Here are some small ways to boost customer service at your practice.
We've all experienced the good and the bad in customer service situations. We know the companies that can deliver, and the ones to avoid at all possible costs.
Within your practice, there are several departments. Each department delivers a customer service experience to patients. Implementing processes to cultivate great customer service in each of these departments is critical.
Here are a few tips:
• Call patients when insurers provided poor benefit information.
Follow claims through the payment process and check to make sure they are paid like you were told they would be paid from the insurance representative. This is particularly important if you have a patient coming in for multiple visits. Seeing if the patient really owed a $10 copay instead of a 30 percent coinsurance can be a huge difference in a happy customer, or a confused and unhappy one.
It's not your staff members' fault if they are quoted incorrect insurance benefits, but when they know the insurance will be paying differently, it's best to pick up the phone and call the patient, immediately. Your staff can simply explain that the benefits the representative quoted are not the way the insurer decided to process the claim and the patient will be getting a bill for the difference.
Your staff can “invite" the patient to call his insurance company to ask why the benefits were paid differently. The patient is welcome to pay the difference on the phone with your staff, or at the office at their next visit if he does not want to receive a bill.
• Inform the front-office staff about claims problems.
Once the billing department realizes a claim has been paid differently, it should inform the front-office staff where the patient is being seen.
That way when the patient returns to your practice, the front-office can start collecting correctly, and the patient will receive no “surprise bills” in the mail.
• Don't accept “verbally met” from a deductible or out-of-pocket standpoint.

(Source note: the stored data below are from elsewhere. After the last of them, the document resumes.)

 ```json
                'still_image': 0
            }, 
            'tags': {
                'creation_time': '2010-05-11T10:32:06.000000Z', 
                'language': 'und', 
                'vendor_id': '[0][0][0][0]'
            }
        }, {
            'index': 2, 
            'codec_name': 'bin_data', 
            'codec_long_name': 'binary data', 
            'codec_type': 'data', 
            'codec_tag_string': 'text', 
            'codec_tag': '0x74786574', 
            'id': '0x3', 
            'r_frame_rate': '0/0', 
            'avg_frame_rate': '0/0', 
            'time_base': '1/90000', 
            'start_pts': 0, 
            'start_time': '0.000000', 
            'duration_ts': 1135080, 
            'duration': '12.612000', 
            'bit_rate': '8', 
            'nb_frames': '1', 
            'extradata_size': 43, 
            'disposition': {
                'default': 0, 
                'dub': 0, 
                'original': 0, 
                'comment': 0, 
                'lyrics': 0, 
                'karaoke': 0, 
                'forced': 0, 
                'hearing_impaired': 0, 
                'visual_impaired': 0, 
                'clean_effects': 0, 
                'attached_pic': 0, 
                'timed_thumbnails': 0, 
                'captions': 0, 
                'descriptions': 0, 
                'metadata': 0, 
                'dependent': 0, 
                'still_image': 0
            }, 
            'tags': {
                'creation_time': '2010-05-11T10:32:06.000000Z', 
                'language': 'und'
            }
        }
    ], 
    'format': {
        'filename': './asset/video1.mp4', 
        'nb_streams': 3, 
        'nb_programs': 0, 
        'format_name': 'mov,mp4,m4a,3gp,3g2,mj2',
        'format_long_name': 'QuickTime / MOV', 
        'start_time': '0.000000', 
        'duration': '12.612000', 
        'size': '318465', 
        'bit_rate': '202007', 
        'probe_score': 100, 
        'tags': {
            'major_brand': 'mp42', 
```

When your front office staff verifies a patient's insurance and the representative says that the patient has a $2,000 deductible with $532 of that met, you better believe that is the most accurate and up-to-date information available.
If that patient then arrives at the practice and say something like, "Oh, I just had surgery, I've met that deductible,” don't disregard what the insurance representative has told you.

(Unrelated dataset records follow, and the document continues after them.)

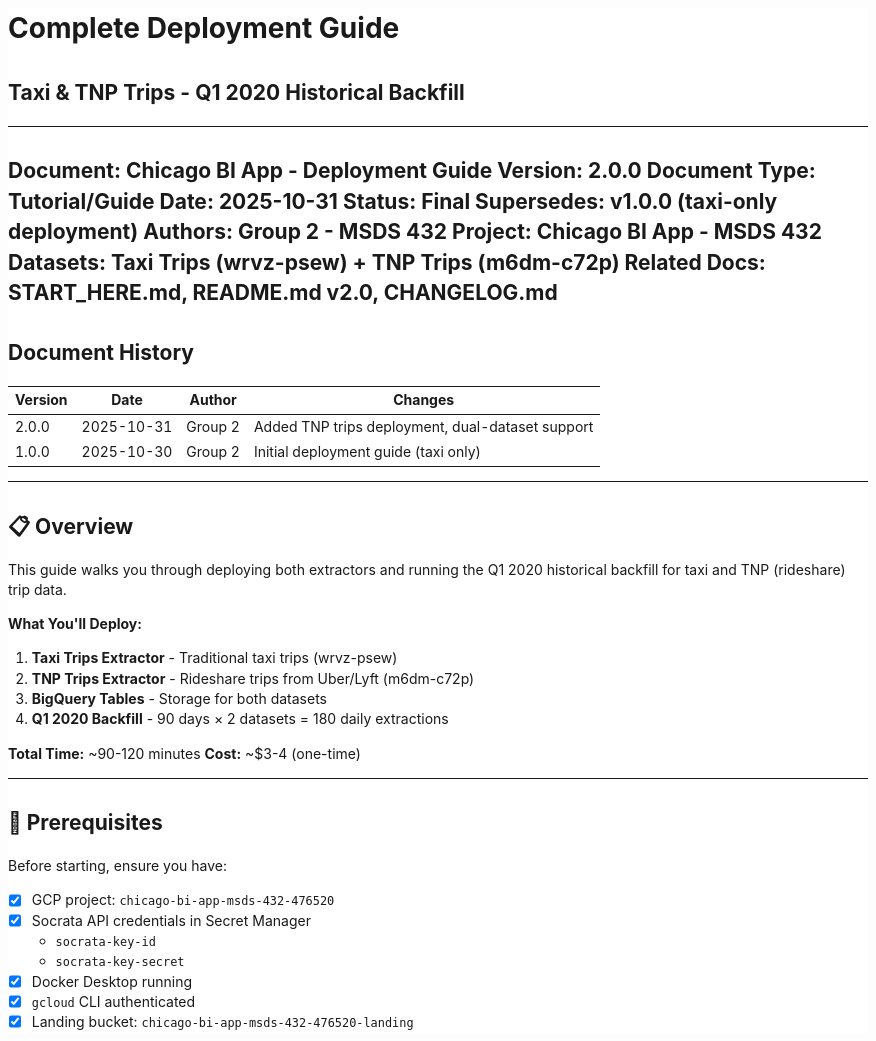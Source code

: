# Complete Deployment Guide
## Taxi & TNP Trips - Q1 2020 Historical Backfill

---
**Document:** Chicago BI App - Deployment Guide
**Version:** 2.0.0
**Document Type:** Tutorial/Guide
**Date:** 2025-10-31
**Status:** Final
**Supersedes:** v1.0.0 (taxi-only deployment)
**Authors:** Group 2 - MSDS 432
**Project:** Chicago BI App - MSDS 432
**Datasets:** Taxi Trips (wrvz-psew) + TNP Trips (m6dm-c72p)
**Related Docs:** START_HERE.md, README.md v2.0, CHANGELOG.md
---

## Document History

| Version | Date | Author | Changes |
|---------|------|--------|---------|
| 2.0.0 | 2025-10-31 | Group 2 | Added TNP trips deployment, dual-dataset support |
| 1.0.0 | 2025-10-30 | Group 2 | Initial deployment guide (taxi only) |

---

## 📋 Overview

This guide walks you through deploying both extractors and running the Q1 2020 historical backfill for taxi and TNP (rideshare) trip data.

**What You'll Deploy:**
1. **Taxi Trips Extractor** - Traditional taxi trips (wrvz-psew)
2. **TNP Trips Extractor** - Rideshare trips from Uber/Lyft (m6dm-c72p)
3. **BigQuery Tables** - Storage for both datasets
4. **Q1 2020 Backfill** - 90 days × 2 datasets = 180 daily extractions

**Total Time:** ~90-120 minutes
**Cost:** ~$3-4 (one-time)

---

## 🎯 Prerequisites

Before starting, ensure you have:

- [x] GCP project: `chicago-bi-app-msds-432-476520`
- [x] Socrata API credentials in Secret Manager
  - `socrata-key-id`
  - `socrata-key-secret`
- [x] Docker Desktop running
- [x] `gcloud` CLI authenticated
- [x] Landing bucket: `chicago-bi-app-msds-432-476520-landing`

Hospitals or large organizations only bill once a month, in most cases, so if the patient had surgery on the second of the month, and comes to see you on the ninth, most likely those hospital bills are not even gathered up to bill out yet.
If the patient says, “Well, I paid them money up front to cover my deductible,” it does not matter. You have to collect that money from them, and the patient has to be reimbursed from the hospital or clinic where the surgery occurred.

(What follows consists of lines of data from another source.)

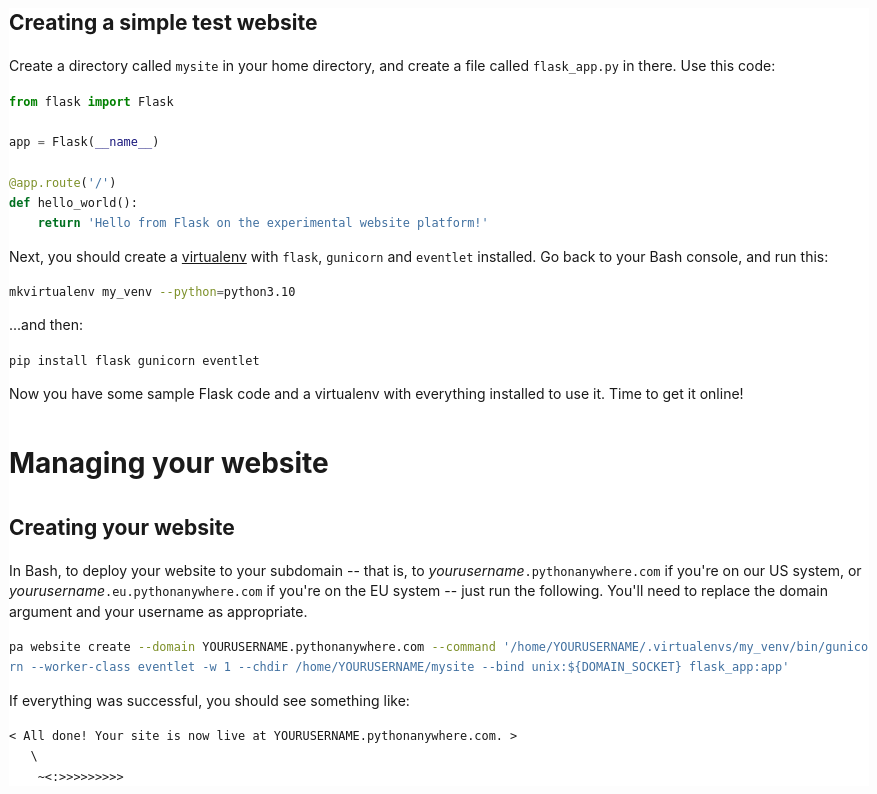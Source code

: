 
## Creating a simple test website

Create a directory called `mysite` in your home directory, and create a file called
`flask_app.py` in there.  Use this code:

```python
from flask import Flask

app = Flask(__name__)

@app.route('/')
def hello_world():
    return 'Hello from Flask on the experimental website platform!'
```

Next, you should create a [virtualenv](/pages/VirtualenvsExplained) with `flask`, `gunicorn`
and `eventlet` installed.  Go back to your Bash console, and run this:

```bash
mkvirtualenv my_venv --python=python3.10
```

...and then:

```
pip install flask gunicorn eventlet
```

Now you have some sample Flask code and a virtualenv with everything
installed to use it.  Time to get it online!


# Managing your website

## Creating your website

In Bash, to deploy your website to your subdomain -- that is, to
*yourusername*`.pythonanywhere.com` if you're on our US system, or
*yourusername*`.eu.pythonanywhere.com` if you're on the EU system -- just run
the following.  You'll need to replace the domain argument and your username
as appropriate.

```bash
pa website create --domain YOURUSERNAME.pythonanywhere.com --command '/home/YOURUSERNAME/.virtualenvs/my_venv/bin/gunicorn --worker-class eventlet -w 1 --chdir /home/YOURUSERNAME/mysite --bind unix:${DOMAIN_SOCKET} flask_app:app'
```

If everything was successful, you should see something like:

```text
< All done! Your site is now live at YOURUSERNAME.pythonanywhere.com. >
   \
    ~<:>>>>>>>>>
```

No, you cannot reprocess your claims; it does not work that way. So, when a claim comes back and the patients swears she has met her deductible, you can “invite” her to call her insurance company again and confirm that he owes the amount processed.
Your staff may not like performing their jobs this way, but being up front and nipping these issues in the bud will save you thousands of dollars each year. The patients who won't pay up front, are the same people you are sending to collections, and often don't end up paying at all. Plus, do you think they are going to come back to see you?
Be up front, be diligent, be nice, and put the responsibility back on the patient. Remember, you are billing their insurance as a courtesy to them.